--- Source data ---
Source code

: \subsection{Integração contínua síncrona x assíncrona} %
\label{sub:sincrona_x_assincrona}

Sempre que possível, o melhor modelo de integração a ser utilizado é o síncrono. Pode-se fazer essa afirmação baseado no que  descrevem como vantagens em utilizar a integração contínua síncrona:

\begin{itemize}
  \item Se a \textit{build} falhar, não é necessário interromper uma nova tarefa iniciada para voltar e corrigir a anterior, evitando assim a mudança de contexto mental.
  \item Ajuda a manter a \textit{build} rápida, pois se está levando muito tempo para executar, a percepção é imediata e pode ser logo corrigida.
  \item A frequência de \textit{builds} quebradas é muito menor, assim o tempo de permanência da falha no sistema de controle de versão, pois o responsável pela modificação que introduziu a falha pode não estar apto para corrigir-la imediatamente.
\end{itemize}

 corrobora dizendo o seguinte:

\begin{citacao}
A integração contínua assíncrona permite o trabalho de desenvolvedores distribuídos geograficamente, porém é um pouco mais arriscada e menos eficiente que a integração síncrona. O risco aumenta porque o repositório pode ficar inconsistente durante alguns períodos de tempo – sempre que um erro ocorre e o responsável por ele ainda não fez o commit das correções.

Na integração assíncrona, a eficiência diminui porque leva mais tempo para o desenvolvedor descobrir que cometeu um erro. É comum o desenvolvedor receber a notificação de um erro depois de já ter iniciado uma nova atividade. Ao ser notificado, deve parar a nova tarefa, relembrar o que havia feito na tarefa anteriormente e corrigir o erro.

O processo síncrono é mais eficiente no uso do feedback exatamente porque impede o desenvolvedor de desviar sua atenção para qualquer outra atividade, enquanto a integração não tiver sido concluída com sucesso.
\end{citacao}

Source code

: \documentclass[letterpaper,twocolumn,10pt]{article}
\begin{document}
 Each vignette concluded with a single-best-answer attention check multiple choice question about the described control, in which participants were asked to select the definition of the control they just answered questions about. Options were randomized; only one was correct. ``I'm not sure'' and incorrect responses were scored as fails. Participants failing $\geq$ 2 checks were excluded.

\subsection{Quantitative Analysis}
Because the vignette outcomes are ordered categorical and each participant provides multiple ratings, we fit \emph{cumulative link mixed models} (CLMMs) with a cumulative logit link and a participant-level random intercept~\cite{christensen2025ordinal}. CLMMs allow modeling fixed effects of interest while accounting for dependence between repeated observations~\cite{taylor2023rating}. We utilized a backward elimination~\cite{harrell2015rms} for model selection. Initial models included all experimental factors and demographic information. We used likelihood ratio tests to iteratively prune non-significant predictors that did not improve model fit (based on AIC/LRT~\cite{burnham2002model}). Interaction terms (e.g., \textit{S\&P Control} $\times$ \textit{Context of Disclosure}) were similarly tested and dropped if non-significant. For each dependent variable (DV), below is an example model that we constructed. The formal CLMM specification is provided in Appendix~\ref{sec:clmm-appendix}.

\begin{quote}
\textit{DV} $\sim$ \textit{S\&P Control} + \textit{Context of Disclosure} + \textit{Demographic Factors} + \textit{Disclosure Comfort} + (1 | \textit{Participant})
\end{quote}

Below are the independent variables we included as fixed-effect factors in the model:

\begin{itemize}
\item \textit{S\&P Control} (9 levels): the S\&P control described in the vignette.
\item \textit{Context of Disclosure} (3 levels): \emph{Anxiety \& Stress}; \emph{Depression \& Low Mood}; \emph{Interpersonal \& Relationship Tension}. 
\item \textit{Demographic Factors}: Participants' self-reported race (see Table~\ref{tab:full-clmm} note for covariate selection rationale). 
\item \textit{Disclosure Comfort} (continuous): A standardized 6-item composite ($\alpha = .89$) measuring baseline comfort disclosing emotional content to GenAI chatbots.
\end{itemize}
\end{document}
---
Directions: The expected output is the exact run of lines from the start of the entries through the line with "ser logo corrigida.", inclusive.

Response to this task:
Source code

: \subsection{Integração contínua síncrona x assíncrona} %
\label{sub:sincrona_x_assincrona}

Sempre que possível, o melhor modelo de integração a ser utilizado é o síncrono. Pode-se fazer essa afirmação baseado no que  descrevem como vantagens em utilizar a integração contínua síncrona:

\begin{itemize}
  \item Se a \textit{build} falhar, não é necessário interromper uma nova tarefa iniciada para voltar e corrigir a anterior, evitando assim a mudança de contexto mental.
  \item Ajuda a manter a \textit{build} rápida, pois se está levando muito tempo para executar, a percepção é imediata e pode ser logo corrigida.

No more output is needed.